I wonder about the people around.
In what sense?
Well, the waiters, didn’t they come and wake you?
It was a somewhat rundown Café, with very old waiters. At that age you understand many things.
They let you sleep.
Yes.
What time was it?
I don’t know, afternoon.
How did you end up in that Café?
I told you it’s a long story, I don’t know if I want to tell it, and besides you’re swaying against me and I don’t know why.
To keep you from going back to your world.
Ah.
The story.
If I tell you will you sit on the floor again?
I wouldn’t think of it, I like it. You don’t like it?
I beg your pardon?
I asked if you like it.
What?
This, my legs spread, my sex rubbing against yours?

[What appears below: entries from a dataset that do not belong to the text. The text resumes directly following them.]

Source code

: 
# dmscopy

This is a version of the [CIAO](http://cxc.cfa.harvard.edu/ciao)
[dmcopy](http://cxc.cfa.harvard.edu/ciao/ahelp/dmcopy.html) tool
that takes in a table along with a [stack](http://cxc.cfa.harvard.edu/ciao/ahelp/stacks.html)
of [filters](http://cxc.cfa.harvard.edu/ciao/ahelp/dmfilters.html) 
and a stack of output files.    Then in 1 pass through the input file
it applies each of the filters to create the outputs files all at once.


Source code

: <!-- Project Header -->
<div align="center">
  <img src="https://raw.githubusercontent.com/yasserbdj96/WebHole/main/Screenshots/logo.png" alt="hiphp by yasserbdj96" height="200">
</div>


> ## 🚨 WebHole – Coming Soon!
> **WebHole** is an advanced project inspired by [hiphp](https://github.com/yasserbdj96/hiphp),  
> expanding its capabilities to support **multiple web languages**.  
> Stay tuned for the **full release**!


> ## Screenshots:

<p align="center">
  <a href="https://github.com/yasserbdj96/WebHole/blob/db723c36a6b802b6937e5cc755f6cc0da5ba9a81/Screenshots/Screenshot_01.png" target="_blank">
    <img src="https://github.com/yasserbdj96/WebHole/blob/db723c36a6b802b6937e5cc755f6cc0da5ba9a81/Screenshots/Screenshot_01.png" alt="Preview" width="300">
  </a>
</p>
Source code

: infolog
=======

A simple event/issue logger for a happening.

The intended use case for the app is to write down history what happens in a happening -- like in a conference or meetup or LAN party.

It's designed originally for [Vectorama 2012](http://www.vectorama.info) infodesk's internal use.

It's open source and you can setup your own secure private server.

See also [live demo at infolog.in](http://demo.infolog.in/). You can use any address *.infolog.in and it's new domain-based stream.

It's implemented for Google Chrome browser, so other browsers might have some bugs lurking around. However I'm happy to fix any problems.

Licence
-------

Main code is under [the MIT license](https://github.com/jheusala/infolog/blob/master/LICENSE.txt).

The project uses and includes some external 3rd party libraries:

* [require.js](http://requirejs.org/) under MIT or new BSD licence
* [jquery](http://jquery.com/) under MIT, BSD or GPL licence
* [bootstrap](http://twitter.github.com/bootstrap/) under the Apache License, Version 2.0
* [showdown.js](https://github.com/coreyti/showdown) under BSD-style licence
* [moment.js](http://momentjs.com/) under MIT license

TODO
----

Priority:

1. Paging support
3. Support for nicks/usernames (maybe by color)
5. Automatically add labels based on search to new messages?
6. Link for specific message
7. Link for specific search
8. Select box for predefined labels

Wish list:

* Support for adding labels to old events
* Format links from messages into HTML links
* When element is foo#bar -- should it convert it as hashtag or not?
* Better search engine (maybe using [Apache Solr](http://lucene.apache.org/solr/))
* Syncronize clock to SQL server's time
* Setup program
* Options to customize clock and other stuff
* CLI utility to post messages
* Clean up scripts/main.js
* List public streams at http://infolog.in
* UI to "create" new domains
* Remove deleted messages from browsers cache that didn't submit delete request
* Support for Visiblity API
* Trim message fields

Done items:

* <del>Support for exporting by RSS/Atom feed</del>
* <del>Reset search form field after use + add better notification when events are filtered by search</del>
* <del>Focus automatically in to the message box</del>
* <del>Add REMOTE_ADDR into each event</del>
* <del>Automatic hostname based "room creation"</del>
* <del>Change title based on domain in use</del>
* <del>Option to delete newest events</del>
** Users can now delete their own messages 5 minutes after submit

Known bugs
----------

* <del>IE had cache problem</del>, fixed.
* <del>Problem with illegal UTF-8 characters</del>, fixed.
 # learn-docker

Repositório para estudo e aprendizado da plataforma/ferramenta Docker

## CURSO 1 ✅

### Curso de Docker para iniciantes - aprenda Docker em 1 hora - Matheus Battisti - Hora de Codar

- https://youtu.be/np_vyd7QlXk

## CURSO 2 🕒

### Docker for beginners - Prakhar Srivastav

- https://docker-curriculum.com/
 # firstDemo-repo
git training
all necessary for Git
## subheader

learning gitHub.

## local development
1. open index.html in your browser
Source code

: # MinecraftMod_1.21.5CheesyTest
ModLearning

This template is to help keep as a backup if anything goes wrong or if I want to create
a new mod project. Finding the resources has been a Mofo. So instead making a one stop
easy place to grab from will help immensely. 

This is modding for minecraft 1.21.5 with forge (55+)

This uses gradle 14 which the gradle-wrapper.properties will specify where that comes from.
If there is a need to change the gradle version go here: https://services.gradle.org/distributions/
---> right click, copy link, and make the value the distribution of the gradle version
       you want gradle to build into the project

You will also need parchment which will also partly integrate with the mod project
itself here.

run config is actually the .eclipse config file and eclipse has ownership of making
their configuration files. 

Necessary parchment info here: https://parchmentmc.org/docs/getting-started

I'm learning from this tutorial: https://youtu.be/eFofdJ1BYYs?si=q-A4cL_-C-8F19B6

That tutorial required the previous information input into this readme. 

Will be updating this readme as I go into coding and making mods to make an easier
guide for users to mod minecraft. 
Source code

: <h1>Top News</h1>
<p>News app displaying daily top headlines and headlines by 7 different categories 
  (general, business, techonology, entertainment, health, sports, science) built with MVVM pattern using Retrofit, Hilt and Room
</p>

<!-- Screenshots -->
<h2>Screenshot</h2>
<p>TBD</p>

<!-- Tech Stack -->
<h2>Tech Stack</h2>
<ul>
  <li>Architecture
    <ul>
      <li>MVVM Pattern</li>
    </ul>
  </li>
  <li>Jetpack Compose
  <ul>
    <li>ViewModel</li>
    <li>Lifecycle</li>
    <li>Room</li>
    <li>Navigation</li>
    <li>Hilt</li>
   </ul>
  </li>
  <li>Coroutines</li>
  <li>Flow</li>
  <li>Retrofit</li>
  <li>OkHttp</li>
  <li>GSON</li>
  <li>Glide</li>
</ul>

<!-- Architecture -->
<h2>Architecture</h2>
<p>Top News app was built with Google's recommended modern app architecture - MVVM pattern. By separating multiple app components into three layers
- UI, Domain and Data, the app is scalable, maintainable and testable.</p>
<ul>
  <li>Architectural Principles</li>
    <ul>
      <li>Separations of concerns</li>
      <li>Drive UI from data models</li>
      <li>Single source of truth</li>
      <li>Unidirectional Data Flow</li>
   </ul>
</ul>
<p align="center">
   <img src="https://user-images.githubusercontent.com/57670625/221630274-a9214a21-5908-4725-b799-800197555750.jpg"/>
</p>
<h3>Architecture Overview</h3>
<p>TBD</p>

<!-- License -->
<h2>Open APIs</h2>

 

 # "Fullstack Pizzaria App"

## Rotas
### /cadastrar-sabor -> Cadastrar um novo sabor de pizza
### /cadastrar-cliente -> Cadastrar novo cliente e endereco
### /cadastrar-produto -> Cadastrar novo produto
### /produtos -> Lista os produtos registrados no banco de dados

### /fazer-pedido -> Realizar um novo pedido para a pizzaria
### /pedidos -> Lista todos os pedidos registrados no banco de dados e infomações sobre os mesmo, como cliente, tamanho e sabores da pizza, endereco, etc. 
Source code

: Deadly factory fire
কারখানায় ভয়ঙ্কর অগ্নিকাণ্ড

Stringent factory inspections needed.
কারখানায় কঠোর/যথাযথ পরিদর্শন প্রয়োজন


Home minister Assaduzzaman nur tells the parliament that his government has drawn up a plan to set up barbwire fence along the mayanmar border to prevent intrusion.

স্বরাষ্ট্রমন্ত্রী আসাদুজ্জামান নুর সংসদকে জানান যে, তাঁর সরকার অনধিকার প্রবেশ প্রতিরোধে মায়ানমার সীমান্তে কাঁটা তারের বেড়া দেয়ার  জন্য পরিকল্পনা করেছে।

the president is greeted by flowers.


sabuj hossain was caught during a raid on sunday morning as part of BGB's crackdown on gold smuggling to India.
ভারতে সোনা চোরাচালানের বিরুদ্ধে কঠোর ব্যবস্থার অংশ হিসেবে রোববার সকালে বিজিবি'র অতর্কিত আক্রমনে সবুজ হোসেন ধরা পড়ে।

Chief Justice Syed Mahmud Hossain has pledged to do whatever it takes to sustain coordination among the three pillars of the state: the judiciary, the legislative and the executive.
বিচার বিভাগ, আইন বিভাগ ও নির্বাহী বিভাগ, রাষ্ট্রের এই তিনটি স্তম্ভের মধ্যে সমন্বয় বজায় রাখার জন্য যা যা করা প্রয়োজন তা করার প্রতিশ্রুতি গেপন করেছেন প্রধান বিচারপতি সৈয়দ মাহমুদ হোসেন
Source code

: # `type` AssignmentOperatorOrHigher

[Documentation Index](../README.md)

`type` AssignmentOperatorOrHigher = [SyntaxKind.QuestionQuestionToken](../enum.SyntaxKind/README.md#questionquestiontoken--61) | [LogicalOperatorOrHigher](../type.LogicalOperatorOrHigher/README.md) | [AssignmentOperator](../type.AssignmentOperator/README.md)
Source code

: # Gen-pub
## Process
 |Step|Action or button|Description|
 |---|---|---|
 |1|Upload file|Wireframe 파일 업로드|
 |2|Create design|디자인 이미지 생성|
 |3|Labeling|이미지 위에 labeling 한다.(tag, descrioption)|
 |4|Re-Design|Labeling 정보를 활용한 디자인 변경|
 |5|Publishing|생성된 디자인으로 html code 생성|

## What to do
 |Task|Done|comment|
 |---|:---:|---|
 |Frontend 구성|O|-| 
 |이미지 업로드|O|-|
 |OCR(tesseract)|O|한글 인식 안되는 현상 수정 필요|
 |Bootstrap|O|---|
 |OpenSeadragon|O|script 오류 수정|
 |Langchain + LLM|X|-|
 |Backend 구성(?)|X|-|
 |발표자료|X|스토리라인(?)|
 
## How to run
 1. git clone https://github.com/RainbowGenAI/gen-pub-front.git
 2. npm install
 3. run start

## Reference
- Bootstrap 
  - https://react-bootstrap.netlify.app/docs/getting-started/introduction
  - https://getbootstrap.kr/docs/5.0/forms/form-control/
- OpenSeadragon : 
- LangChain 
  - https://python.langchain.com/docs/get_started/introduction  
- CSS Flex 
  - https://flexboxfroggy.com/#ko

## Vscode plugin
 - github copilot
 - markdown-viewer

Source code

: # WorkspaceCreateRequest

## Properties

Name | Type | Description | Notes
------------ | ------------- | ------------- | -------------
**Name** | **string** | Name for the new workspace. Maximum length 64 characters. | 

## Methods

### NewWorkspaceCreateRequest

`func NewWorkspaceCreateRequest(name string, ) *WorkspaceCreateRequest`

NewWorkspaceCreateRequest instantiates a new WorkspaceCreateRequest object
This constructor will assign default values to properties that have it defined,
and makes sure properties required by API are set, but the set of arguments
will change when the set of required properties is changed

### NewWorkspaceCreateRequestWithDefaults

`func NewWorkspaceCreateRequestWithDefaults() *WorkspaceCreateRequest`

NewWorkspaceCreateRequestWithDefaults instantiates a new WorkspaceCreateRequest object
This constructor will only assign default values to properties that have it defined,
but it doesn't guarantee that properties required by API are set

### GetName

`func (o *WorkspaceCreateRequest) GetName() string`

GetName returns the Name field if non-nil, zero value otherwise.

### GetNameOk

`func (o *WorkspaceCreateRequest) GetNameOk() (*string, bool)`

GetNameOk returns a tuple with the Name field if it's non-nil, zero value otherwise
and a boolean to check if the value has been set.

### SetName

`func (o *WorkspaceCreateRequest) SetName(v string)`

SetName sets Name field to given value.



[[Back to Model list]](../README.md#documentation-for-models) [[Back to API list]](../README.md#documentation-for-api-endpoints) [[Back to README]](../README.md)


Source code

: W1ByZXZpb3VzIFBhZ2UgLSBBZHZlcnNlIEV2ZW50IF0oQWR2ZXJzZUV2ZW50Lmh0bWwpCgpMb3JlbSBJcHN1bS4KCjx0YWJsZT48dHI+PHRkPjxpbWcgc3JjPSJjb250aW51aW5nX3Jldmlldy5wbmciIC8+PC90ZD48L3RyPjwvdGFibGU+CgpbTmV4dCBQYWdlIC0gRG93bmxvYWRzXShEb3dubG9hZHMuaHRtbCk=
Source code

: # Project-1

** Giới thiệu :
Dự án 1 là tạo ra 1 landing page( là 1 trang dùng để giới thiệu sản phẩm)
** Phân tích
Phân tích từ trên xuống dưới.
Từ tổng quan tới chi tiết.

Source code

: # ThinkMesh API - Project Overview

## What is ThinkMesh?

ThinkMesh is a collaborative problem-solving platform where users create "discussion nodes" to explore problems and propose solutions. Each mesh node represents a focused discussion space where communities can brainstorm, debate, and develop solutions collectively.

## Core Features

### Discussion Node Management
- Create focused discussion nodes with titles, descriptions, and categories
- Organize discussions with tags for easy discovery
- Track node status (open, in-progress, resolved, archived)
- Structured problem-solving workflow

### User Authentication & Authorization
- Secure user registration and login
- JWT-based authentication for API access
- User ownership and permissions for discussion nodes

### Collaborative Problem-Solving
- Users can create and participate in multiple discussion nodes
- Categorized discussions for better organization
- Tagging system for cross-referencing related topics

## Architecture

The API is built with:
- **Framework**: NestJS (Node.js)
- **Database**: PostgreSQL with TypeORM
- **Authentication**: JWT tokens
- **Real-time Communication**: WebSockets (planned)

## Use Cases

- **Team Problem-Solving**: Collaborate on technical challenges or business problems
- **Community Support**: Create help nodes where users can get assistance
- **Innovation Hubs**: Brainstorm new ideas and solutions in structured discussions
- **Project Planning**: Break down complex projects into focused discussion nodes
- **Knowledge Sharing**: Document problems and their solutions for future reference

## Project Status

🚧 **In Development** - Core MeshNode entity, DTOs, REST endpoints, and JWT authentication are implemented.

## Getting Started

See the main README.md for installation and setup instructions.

He closed his eyes, his head slid back a little, I tightened my fingers on his shoulders, he opened his eyes again, he looked at me.
There was a woman I loved very much, he said.
There was a woman I loved very much. She had a beautiful way of doing everything. There is no one in the world like her.
One day she arrived with a small book, used, the cover was a very elegant blue. The great thing was that she had crossed the city to bring it to me, she had seen it in an old bookstore, and had dropped everything to bring it to me immediately, she found it so irresistible, and precious. The book had a magnificent title: How to Abandon Ship. It was a handbook. The letters on the cover were clear, perfect. The illustrations inside laid out with infinite care. Can you understand that a book like that is worth more than a lot of literature?
Maybe.
You don’t find at least the title irresistible?
Maybe.
It doesn’t matter. What matters is that she arrived with that book. For a long time I carried it with me, I loved it so much. It was small, it fit in my pocket. I went to teach, I put it on the desk, then I put it back in my pocket. I must have read maybe a couple of pages, it was fairly boring, but that wasn’t the point. It was good to hold it in your hand, leaf through it. It was good to think that however disgusting life might be, I had that book in my pocket and next to me a woman who had given it to me. Can you understand that?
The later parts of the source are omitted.